┌─ Extracted data

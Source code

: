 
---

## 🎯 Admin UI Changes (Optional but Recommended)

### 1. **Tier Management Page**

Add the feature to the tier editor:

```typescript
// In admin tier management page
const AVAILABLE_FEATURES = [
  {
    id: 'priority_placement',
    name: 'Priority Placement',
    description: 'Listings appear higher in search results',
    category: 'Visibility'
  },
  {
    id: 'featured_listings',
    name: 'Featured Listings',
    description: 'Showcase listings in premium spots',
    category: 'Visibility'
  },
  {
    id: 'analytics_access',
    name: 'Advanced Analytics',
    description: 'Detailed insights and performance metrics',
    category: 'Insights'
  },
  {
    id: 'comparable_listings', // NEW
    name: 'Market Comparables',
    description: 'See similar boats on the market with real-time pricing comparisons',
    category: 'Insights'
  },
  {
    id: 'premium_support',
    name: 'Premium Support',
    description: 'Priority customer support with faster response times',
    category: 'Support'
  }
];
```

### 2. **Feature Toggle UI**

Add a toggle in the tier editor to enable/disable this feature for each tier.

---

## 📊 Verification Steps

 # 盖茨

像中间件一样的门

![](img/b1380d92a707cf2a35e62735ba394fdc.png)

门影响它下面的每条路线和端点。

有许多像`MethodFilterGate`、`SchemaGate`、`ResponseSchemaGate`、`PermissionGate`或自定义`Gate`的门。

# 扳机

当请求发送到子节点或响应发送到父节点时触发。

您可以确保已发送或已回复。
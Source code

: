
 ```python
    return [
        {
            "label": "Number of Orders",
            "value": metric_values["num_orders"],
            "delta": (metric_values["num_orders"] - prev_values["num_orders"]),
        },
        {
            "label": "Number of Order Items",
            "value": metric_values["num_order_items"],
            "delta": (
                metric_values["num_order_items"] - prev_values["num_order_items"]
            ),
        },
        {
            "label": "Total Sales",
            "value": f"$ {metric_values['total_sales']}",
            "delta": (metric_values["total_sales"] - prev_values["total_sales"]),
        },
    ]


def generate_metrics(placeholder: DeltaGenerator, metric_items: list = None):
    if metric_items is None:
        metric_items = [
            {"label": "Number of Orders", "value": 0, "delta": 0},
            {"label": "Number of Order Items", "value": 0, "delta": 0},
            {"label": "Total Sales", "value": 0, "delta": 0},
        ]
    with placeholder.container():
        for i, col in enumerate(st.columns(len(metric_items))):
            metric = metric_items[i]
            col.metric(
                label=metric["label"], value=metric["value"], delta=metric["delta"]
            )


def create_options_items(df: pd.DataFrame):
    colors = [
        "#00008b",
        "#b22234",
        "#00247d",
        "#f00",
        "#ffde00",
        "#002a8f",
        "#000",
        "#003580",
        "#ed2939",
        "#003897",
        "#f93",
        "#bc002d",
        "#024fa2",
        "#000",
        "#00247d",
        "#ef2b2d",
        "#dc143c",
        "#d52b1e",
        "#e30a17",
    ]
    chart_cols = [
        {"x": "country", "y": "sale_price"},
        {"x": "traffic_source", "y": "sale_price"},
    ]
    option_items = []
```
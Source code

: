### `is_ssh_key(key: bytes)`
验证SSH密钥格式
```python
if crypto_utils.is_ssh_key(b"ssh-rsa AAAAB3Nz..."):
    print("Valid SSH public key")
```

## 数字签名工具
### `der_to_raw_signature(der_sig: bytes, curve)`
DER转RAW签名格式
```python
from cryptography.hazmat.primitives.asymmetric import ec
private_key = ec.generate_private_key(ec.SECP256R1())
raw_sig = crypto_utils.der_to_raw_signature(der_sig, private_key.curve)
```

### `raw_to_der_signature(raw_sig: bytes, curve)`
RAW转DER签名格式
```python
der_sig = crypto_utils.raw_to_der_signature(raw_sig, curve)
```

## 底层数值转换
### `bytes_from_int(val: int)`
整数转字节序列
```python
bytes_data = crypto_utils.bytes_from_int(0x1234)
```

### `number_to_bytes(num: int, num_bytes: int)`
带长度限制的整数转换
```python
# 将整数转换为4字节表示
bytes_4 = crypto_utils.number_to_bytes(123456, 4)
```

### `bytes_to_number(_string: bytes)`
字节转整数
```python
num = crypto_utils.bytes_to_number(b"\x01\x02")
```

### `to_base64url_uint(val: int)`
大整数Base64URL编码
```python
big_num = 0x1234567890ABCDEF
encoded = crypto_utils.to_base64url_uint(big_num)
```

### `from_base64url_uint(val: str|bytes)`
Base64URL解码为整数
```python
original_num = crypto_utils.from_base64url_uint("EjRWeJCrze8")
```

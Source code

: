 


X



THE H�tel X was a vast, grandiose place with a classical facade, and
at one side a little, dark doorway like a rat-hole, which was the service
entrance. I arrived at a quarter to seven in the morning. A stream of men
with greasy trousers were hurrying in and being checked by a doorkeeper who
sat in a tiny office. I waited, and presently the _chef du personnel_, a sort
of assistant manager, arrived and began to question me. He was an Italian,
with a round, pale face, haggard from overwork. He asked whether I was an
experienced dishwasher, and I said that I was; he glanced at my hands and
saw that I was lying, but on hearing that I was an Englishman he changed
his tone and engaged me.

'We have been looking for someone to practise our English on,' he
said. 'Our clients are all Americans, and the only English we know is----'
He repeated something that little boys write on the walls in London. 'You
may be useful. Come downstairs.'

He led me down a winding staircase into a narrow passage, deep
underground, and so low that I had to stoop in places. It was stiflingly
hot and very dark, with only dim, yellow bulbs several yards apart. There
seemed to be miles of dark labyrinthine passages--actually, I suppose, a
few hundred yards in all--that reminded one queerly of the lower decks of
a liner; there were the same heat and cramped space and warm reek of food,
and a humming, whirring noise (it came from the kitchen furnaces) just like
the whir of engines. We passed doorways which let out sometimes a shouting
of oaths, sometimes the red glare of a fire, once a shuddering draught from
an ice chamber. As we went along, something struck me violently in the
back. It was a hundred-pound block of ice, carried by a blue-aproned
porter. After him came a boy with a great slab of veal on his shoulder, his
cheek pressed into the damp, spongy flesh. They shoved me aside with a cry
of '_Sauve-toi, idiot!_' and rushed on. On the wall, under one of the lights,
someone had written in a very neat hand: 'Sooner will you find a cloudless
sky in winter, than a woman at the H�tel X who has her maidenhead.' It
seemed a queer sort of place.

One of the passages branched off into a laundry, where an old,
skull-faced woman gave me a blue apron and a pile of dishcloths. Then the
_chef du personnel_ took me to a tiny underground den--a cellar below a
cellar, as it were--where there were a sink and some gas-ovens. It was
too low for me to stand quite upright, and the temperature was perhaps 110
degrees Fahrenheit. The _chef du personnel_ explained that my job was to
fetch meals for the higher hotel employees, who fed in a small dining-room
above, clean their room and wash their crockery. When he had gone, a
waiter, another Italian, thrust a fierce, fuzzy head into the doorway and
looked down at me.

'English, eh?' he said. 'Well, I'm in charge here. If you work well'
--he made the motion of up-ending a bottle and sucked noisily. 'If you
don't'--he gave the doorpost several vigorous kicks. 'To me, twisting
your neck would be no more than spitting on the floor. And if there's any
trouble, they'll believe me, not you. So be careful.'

└─

Problem:
In the data above, find the line that contains "### 2. **Feature Toggle UI**" and the line that contains "门影响它下面的每条路线和端点。". Repeat exactly those lines and every line between them, and only those.

Expected answer:
### 2. **Feature Toggle UI**

Add a toggle in the tier editor to enable/disable this feature for each tier.

---

## 📊 Verification Steps

 # 盖茨

像中间件一样的门

![](img/b1380d92a707cf2a35e62735ba394fdc.png)

门影响它下面的每条路线和端点。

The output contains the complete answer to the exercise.